I have an idea but I can't formalize it: I reason by contradiction and try to use the compactness theorem. Now I'm stuck. Some hints?
This is what I've found:
For every $n > 0$ there exists $f_n$ such that:
$\Vert f_n-f_{n,\Omega}\Vert_{L^p(\Omega)} > n \Vert Df_n\Vert_{L^p(\Omega)}$
Now, I choose $g_n = \dfrac{f_n-f_{n,\Omega}}{\Vert f_n-f_{n,\Omega}\Vert_{L^p}}$. It's quite simple to see that $g_n \in W^{1,p}, g_{n,\Omega}=0$ and $ \Vert g_n \Vert_{L^p} =1 $ for every $n$.
By compactness theorem there exists a subsequnce $\{ g_{n_j} \}_j$ and $g \in W^{1,p}$ such that $g_{n_j} \to g$ in $L^p$. Now, $g_{\Omega} = 0$ and we may assume wlog $ \Vert g \Vert=1 $. From here issues start.
My idea is to show that $\nabla g = 0$ in $\Omega$.
If it holds then $g$ is constant in $\Omega$ and thus $g = 0$ necessarily, which is absurd since $ \Vert g \Vert=1 $.
How can I prove $\nabla g = 0$?
Best Answer
Suppose that for every $m > 0$ there exists a function $f_m \in W^{1,p}(\Omega)$ such that
$\int_{\Omega} \vert f_m - (f_m)_{\Omega} \vert^p > m \int_{\Omega} \vert Df_m \vert^p$
In order to use compactness theorem we need a bounded sequnce of functions in $W^{1,p}$. We can choose $g_m := \dfrac{f_m - (f_m)_{\Omega}}{\Vert f_m - (f_m)_{\Omega} \Vert_{L^p}}$
Clearly $\Vert g_m\Vert_{L^p} = 1$ and $(g_m)_{\Omega} = 0$ for every $m$. Thus $\int_{\Omega} \vert D g_m \vert ^p < 1/m$ and so $\Vert g_m \Vert_{W^{1,p}}$ is bounded.
By the theorem there exists $\{ g_{m_j} \}_j \subset W^{1,p}(\Omega)$ and $g \in W^{1,p}(\Omega)$ such that $\Vert g_{m_j} - g \Vert_{L^p} \to 0$. Wlog we can suppose $\Vert g \Vert_{L^p} = 1$ and clearly $g_{\Omega} = 0$.
Now, our next goal is to prove that $g_{x_i} = \dfrac{\partial g}{\partial x_i} = 0$ for every $i=1,\dots ,n$. We use the definition of weak derivative and Holder's inequality.

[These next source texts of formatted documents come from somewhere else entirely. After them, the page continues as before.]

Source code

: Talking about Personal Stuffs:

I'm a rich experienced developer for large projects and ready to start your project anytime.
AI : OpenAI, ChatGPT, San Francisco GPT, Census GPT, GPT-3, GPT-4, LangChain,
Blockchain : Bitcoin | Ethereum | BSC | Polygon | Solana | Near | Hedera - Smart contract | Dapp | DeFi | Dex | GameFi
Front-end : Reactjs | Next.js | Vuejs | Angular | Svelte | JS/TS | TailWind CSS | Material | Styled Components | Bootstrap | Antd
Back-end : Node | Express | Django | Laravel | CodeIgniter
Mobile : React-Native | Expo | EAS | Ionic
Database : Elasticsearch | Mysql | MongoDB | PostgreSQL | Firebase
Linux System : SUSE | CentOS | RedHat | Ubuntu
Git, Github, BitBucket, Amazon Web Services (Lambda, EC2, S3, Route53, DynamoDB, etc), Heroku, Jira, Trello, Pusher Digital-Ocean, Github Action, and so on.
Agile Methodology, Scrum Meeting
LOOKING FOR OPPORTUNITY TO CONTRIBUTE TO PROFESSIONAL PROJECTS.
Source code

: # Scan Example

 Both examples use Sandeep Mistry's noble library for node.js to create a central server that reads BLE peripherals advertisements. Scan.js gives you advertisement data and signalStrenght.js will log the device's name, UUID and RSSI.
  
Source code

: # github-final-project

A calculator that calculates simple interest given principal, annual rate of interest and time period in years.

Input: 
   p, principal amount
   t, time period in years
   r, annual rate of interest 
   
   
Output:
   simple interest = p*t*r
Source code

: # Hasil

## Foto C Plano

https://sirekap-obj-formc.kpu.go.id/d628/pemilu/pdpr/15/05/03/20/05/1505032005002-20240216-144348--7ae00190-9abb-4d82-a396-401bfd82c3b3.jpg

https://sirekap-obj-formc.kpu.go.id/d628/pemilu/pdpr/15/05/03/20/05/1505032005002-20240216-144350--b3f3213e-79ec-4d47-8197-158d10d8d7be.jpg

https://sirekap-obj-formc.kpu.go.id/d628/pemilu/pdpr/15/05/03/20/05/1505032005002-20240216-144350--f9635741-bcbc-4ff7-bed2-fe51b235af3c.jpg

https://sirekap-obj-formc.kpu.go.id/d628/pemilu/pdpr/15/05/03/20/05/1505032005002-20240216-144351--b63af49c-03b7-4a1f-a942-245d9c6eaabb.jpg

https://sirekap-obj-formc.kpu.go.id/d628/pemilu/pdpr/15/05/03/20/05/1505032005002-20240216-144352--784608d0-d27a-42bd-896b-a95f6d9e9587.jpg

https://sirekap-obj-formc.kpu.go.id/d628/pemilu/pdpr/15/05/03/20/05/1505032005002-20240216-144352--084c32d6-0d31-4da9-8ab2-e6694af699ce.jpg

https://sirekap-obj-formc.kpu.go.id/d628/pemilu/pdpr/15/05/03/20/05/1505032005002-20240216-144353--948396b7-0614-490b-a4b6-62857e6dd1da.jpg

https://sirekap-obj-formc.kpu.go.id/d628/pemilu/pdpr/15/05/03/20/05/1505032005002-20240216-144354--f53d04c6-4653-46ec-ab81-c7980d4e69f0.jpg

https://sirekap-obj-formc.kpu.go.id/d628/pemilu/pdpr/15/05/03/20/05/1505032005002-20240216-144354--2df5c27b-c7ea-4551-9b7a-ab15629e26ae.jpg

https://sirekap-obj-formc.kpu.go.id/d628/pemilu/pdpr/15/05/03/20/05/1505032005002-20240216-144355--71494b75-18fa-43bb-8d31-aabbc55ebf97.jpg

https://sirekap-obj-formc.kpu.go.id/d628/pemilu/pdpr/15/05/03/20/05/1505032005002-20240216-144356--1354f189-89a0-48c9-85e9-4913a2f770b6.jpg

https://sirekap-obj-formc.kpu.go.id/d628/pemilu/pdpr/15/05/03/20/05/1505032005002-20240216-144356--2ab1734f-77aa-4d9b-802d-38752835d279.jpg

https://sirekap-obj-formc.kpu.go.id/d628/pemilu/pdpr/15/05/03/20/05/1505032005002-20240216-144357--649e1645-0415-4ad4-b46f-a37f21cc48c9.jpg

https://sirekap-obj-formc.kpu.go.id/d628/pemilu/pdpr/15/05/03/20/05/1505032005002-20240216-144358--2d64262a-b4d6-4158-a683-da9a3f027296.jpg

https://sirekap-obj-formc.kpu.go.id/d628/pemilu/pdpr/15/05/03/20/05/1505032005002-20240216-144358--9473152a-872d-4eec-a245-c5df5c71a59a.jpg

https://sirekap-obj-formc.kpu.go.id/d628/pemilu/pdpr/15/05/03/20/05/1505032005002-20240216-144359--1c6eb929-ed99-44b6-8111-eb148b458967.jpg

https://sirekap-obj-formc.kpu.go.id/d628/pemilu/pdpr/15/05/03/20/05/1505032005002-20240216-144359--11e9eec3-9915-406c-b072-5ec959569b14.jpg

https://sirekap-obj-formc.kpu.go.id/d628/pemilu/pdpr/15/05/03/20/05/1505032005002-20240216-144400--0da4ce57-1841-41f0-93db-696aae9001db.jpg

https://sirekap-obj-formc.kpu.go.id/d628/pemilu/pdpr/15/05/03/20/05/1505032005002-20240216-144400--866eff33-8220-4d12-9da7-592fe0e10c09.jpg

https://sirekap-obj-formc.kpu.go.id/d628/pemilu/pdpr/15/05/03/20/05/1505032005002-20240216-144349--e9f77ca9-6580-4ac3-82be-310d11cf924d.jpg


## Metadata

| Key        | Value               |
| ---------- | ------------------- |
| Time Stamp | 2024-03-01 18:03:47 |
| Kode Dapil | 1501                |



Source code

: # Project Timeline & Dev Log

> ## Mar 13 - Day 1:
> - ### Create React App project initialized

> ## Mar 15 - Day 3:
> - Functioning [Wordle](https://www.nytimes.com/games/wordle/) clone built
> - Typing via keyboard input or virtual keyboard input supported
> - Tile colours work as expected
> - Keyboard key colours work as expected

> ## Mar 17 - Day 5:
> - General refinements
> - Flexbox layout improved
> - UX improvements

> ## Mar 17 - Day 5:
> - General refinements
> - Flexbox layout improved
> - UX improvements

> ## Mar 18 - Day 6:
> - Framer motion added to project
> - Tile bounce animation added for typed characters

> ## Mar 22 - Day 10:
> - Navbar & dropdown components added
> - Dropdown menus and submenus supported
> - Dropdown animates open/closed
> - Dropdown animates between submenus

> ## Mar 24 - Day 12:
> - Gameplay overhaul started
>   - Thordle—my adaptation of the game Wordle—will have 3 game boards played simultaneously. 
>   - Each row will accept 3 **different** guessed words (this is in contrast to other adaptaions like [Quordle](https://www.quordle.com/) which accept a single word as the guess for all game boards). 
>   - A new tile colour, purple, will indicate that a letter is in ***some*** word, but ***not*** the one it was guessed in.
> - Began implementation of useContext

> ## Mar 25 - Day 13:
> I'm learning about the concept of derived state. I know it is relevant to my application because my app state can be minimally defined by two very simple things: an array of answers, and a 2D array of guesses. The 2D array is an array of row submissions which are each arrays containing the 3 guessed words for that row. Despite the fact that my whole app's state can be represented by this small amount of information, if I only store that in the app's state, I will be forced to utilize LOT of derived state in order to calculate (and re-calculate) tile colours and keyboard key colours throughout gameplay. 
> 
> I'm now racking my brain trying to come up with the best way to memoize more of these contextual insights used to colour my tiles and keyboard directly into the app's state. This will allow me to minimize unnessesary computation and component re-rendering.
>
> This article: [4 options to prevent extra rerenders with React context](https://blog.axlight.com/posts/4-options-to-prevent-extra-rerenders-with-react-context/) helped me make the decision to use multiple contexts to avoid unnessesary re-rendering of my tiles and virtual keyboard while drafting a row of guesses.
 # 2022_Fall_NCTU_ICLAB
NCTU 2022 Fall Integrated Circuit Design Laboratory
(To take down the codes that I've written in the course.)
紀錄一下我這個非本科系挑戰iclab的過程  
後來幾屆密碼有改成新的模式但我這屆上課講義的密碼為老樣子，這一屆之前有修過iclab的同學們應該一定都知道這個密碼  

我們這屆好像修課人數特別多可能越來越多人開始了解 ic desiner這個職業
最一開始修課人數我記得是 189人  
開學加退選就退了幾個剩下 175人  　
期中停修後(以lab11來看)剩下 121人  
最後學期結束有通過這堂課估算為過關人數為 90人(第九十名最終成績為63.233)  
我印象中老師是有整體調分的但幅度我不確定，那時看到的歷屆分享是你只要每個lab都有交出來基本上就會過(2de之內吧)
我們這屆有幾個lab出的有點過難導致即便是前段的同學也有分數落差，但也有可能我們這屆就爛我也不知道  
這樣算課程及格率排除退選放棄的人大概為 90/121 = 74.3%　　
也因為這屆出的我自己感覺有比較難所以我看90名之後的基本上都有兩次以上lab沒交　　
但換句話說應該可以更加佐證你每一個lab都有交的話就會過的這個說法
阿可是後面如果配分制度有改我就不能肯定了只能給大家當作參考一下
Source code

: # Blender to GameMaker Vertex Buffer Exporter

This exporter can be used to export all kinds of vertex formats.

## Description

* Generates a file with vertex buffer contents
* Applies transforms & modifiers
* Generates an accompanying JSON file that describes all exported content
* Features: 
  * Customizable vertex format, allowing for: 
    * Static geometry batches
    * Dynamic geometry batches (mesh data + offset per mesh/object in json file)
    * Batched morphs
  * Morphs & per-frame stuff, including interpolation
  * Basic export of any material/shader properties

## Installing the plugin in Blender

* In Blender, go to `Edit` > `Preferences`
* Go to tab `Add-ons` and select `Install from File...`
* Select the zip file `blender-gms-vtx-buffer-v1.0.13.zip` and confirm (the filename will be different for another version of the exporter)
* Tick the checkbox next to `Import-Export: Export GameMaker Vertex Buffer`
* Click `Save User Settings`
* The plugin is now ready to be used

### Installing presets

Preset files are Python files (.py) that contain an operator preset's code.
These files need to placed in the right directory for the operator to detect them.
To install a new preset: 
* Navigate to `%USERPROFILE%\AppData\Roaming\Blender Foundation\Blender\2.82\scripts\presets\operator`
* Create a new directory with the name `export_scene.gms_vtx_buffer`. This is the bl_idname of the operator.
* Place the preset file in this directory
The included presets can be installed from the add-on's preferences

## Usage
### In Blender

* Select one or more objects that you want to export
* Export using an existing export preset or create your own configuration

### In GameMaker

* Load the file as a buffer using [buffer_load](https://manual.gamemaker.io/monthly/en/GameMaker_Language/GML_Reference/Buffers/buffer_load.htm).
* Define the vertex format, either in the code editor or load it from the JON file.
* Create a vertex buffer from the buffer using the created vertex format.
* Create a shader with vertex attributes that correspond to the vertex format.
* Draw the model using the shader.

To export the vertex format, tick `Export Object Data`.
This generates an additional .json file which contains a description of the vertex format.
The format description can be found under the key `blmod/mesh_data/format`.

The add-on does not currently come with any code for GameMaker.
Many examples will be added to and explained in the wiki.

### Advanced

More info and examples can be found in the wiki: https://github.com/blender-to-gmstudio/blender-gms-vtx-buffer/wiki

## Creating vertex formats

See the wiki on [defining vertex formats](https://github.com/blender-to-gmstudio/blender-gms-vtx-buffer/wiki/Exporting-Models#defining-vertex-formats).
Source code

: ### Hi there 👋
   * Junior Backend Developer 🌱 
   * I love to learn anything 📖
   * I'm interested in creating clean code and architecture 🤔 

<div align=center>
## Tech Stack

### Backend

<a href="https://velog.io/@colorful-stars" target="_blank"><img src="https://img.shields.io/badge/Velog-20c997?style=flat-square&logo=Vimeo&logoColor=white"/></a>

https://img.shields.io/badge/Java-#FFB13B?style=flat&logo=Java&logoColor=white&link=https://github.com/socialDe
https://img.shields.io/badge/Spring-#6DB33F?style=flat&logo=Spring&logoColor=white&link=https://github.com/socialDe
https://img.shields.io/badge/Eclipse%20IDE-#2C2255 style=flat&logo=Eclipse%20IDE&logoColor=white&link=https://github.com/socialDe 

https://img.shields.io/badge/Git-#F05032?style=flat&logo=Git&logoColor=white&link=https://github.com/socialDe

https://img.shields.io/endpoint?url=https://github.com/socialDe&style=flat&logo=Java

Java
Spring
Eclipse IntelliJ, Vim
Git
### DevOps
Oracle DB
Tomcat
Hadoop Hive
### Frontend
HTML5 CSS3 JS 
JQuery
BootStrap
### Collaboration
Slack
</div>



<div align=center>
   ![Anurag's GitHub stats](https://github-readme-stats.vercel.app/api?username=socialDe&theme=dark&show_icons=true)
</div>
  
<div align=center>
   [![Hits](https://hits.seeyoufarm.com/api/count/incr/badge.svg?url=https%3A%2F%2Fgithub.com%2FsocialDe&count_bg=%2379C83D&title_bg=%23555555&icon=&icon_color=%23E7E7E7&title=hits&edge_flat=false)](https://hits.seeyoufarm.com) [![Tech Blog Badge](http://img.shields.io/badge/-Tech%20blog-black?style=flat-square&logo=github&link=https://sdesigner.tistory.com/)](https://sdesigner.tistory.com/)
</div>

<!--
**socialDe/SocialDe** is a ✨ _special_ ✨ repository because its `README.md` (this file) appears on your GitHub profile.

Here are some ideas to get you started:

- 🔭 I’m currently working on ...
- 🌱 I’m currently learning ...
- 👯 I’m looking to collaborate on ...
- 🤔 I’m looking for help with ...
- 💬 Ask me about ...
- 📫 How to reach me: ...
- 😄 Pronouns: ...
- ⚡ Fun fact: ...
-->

For every $i =1, \dots, n$ and for every $ \phi \in C^1_c(\Omega)$ we have
$\vert \int_{\Omega} g \phi_{x_i} \vert = \lim_{j \to \infty} \vert \int_{\Omega} \phi (g_{n_j})_{x_i} \vert \leq \lim_{j \to \infty} (\int_{\Omega} \vert Dg_{n_j} \vert ^p)^{1/p} (\int_{\Omega} \vert \phi \vert^{p'})^{1/p'}$.
We have disovered $g \in W^{1,P}$ and $Dg = 0$ in $\Omega$. But $\Omega$ is a domain, in particular it is connected. Then, since $g_{\Omega} = 0$, we have $g = 0$ in the whole $\Omega$. On contrary $\Vert g \Vert_{L^p} = 1$. We have our absurd.